= Exercise requirements =
Retype the entries exactly, but skip the pictures.

= Extracted records =
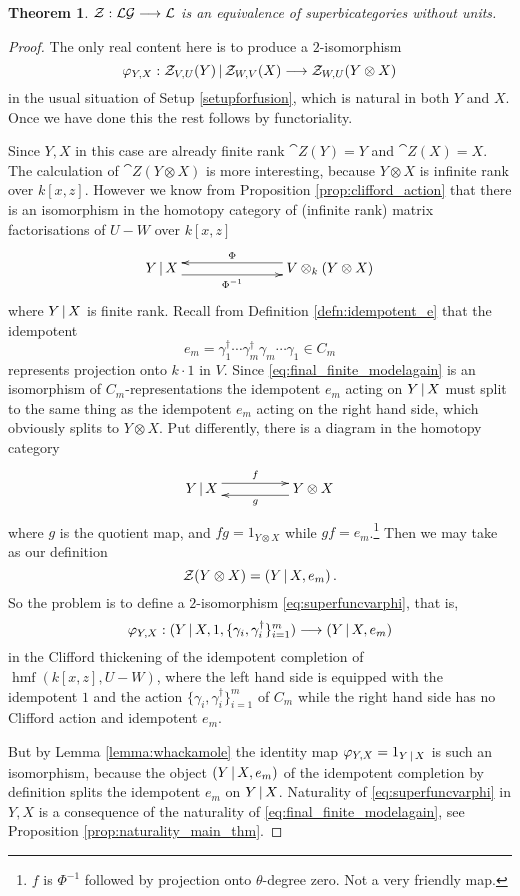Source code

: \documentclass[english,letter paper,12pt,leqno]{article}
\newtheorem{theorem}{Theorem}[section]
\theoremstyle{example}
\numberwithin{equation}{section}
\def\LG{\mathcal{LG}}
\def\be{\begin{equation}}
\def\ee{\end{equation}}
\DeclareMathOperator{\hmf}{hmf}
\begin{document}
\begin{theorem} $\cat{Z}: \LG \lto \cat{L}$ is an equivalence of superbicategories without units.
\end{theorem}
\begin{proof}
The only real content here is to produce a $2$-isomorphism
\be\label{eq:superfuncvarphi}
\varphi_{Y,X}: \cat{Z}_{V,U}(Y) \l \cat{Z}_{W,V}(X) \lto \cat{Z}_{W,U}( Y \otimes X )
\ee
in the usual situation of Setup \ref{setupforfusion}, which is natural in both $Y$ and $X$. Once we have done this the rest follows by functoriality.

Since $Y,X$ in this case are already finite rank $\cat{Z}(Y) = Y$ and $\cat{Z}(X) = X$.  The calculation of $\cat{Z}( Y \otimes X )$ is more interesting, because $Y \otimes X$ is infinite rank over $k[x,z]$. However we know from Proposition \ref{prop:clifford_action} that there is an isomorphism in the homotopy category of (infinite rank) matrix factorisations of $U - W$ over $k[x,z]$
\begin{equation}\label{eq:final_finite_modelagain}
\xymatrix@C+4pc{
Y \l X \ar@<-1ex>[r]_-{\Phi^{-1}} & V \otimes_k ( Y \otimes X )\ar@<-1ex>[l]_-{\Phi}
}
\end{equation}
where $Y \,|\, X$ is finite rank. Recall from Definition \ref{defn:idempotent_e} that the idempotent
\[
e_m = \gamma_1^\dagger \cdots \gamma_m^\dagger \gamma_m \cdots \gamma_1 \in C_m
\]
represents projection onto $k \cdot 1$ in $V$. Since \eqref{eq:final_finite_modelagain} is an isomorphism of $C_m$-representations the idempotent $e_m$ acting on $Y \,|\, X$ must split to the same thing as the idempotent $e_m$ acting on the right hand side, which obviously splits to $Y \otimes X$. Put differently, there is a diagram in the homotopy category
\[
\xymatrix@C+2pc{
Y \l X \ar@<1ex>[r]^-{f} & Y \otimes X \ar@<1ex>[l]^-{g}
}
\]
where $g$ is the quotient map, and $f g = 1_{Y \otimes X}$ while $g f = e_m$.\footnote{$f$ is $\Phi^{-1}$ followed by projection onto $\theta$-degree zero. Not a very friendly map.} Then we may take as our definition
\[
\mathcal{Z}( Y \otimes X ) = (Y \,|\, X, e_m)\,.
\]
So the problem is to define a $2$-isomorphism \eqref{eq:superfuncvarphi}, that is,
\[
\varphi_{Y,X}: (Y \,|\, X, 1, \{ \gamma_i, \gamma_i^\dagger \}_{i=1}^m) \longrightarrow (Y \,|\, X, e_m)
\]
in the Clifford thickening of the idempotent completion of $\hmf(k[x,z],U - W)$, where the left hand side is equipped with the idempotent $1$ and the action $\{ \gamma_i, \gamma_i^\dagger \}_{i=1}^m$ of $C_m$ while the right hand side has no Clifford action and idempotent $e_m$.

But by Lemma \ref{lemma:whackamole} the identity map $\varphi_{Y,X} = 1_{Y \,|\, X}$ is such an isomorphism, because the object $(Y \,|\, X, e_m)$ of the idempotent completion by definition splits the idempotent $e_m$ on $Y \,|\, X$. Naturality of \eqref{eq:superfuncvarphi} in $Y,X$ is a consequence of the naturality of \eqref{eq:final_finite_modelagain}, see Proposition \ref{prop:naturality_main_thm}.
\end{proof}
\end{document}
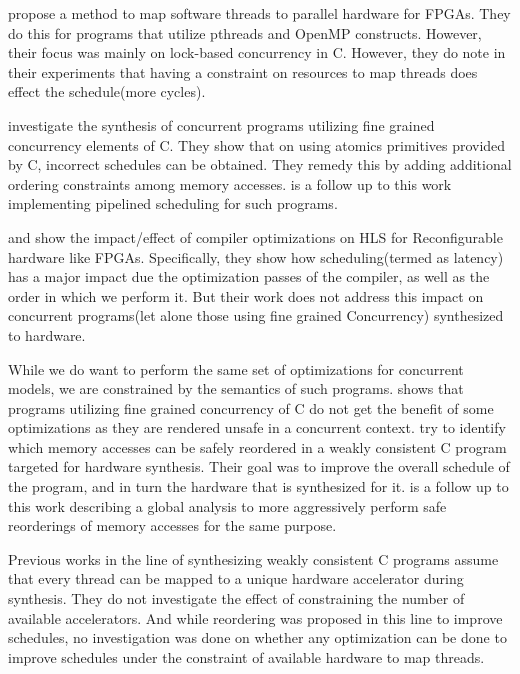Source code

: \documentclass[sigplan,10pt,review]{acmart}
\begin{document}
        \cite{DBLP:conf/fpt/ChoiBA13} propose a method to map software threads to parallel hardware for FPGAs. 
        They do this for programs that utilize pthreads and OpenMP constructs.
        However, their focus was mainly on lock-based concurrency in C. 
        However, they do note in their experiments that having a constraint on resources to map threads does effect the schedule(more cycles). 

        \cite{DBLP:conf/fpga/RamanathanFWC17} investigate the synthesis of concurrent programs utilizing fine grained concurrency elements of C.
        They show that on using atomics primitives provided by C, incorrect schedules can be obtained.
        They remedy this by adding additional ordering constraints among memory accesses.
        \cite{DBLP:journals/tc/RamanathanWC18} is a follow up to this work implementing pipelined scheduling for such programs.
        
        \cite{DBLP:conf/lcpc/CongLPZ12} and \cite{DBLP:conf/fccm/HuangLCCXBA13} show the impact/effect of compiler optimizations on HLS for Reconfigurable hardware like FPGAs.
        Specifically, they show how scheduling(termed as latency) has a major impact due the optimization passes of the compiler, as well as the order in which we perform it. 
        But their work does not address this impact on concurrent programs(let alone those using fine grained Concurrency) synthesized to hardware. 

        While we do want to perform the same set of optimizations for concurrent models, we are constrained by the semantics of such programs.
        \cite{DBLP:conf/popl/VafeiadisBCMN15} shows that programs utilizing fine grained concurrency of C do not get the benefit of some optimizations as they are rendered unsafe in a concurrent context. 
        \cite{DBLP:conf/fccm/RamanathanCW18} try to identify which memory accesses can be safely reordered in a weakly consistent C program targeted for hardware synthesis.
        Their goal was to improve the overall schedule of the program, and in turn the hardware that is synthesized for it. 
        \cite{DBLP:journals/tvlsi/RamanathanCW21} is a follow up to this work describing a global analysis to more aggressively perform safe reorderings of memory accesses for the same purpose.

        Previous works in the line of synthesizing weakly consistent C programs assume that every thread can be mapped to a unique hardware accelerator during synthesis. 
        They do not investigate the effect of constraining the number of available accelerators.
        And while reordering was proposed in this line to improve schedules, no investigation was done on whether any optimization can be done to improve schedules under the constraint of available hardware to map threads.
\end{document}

= Solved exercise =
Source code

: \documentclass[english,letter paper,12pt,leqno]{article}
\newtheorem{theorem}{Theorem}[section]
\theoremstyle{example}
\numberwithin{equation}{section}
\def\LG{\mathcal{LG}}
\def\be{\begin{equation}}
\def\ee{\end{equation}}
\DeclareMathOperator{\hmf}{hmf}
\begin{document}
\begin{theorem} $\cat{Z}: \LG \lto \cat{L}$ is an equivalence of superbicategories without units.
\end{theorem}
\begin{proof}
The only real content here is to produce a $2$-isomorphism
\be\label{eq:superfuncvarphi}
\varphi_{Y,X}: \cat{Z}_{V,U}(Y) \l \cat{Z}_{W,V}(X) \lto \cat{Z}_{W,U}( Y \otimes X )
\ee
in the usual situation of Setup \ref{setupforfusion}, which is natural in both $Y$ and $X$. Once we have done this the rest follows by functoriality.

Since $Y,X$ in this case are already finite rank $\cat{Z}(Y) = Y$ and $\cat{Z}(X) = X$.  The calculation of $\cat{Z}( Y \otimes X )$ is more interesting, because $Y \otimes X$ is infinite rank over $k[x,z]$. However we know from Proposition \ref{prop:clifford_action} that there is an isomorphism in the homotopy category of (infinite rank) matrix factorisations of $U - W$ over $k[x,z]$
\begin{equation}\label{eq:final_finite_modelagain}
\xymatrix@C+4pc{
Y \l X \ar@<-1ex>[r]_-{\Phi^{-1}} & V \otimes_k ( Y \otimes X )\ar@<-1ex>[l]_-{\Phi}
}
\end{equation}
where $Y \,|\, X$ is finite rank. Recall from Definition \ref{defn:idempotent_e} that the idempotent
\[
e_m = \gamma_1^\dagger \cdots \gamma_m^\dagger \gamma_m \cdots \gamma_1 \in C_m
\]
represents projection onto $k \cdot 1$ in $V$. Since \eqref{eq:final_finite_modelagain} is an isomorphism of $C_m$-representations the idempotent $e_m$ acting on $Y \,|\, X$ must split to the same thing as the idempotent $e_m$ acting on the right hand side, which obviously splits to $Y \otimes X$. Put differently, there is a diagram in the homotopy category
\[
\xymatrix@C+2pc{
Y \l X \ar@<1ex>[r]^-{f} & Y \otimes X \ar@<1ex>[l]^-{g}
}
\]
where $g$ is the quotient map, and $f g = 1_{Y \otimes X}$ while $g f = e_m$.\footnote{$f$ is $\Phi^{-1}$ followed by projection onto $\theta$-degree zero. Not a very friendly map.} Then we may take as our definition
\[
\mathcal{Z}( Y \otimes X ) = (Y \,|\, X, e_m)\,.
\]
So the problem is to define a $2$-isomorphism \eqref{eq:superfuncvarphi}, that is,
\[
\varphi_{Y,X}: (Y \,|\, X, 1, \{ \gamma_i, \gamma_i^\dagger \}_{i=1}^m) \longrightarrow (Y \,|\, X, e_m)
\]
in the Clifford thickening of the idempotent completion of $\hmf(k[x,z],U - W)$, where the left hand side is equipped with the idempotent $1$ and the action $\{ \gamma_i, \gamma_i^\dagger \}_{i=1}^m$ of $C_m$ while the right hand side has no Clifford action and idempotent $e_m$.

But by Lemma \ref{lemma:whackamole} the identity map $\varphi_{Y,X} = 1_{Y \,|\, X}$ is such an isomorphism, because the object $(Y \,|\, X, e_m)$ of the idempotent completion by definition splits the idempotent $e_m$ on $Y \,|\, X$. Naturality of \eqref{eq:superfuncvarphi} in $Y,X$ is a consequence of the naturality of \eqref{eq:final_finite_modelagain}, see Proposition \ref{prop:naturality_main_thm}.
\end{proof}
\end{document}
Source code

: \documentclass[sigplan,10pt,review]{acmart}
\begin{document}
        \cite{DBLP:conf/fpt/ChoiBA13} propose a method to map software threads to parallel hardware for FPGAs. 
        They do this for programs that utilize pthreads and OpenMP constructs.
        However, their focus was mainly on lock-based concurrency in C. 
        However, they do note in their experiments that having a constraint on resources to map threads does effect the schedule(more cycles). 

        \cite{DBLP:conf/fpga/RamanathanFWC17} investigate the synthesis of concurrent programs utilizing fine grained concurrency elements of C.
        They show that on using atomics primitives provided by C, incorrect schedules can be obtained.
        They remedy this by adding additional ordering constraints among memory accesses.
        \cite{DBLP:journals/tc/RamanathanWC18} is a follow up to this work implementing pipelined scheduling for such programs.
        
        \cite{DBLP:conf/lcpc/CongLPZ12} and \cite{DBLP:conf/fccm/HuangLCCXBA13} show the impact/effect of compiler optimizations on HLS for Reconfigurable hardware like FPGAs.
        Specifically, they show how scheduling(termed as latency) has a major impact due the optimization passes of the compiler, as well as the order in which we perform it. 
        But their work does not address this impact on concurrent programs(let alone those using fine grained Concurrency) synthesized to hardware. 

        While we do want to perform the same set of optimizations for concurrent models, we are constrained by the semantics of such programs.
        \cite{DBLP:conf/popl/VafeiadisBCMN15} shows that programs utilizing fine grained concurrency of C do not get the benefit of some optimizations as they are rendered unsafe in a concurrent context. 
        \cite{DBLP:conf/fccm/RamanathanCW18} try to identify which memory accesses can be safely reordered in a weakly consistent C program targeted for hardware synthesis.
        Their goal was to improve the overall schedule of the program, and in turn the hardware that is synthesized for it. 
        \cite{DBLP:journals/tvlsi/RamanathanCW21} is a follow up to this work describing a global analysis to more aggressively perform safe reorderings of memory accesses for the same purpose.

        Previous works in the line of synthesizing weakly consistent C programs assume that every thread can be mapped to a unique hardware accelerator during synthesis. 
        They do not investigate the effect of constraining the number of available accelerators.
        And while reordering was proposed in this line to improve schedules, no investigation was done on whether any optimization can be done to improve schedules under the constraint of available hardware to map threads.
\end{document}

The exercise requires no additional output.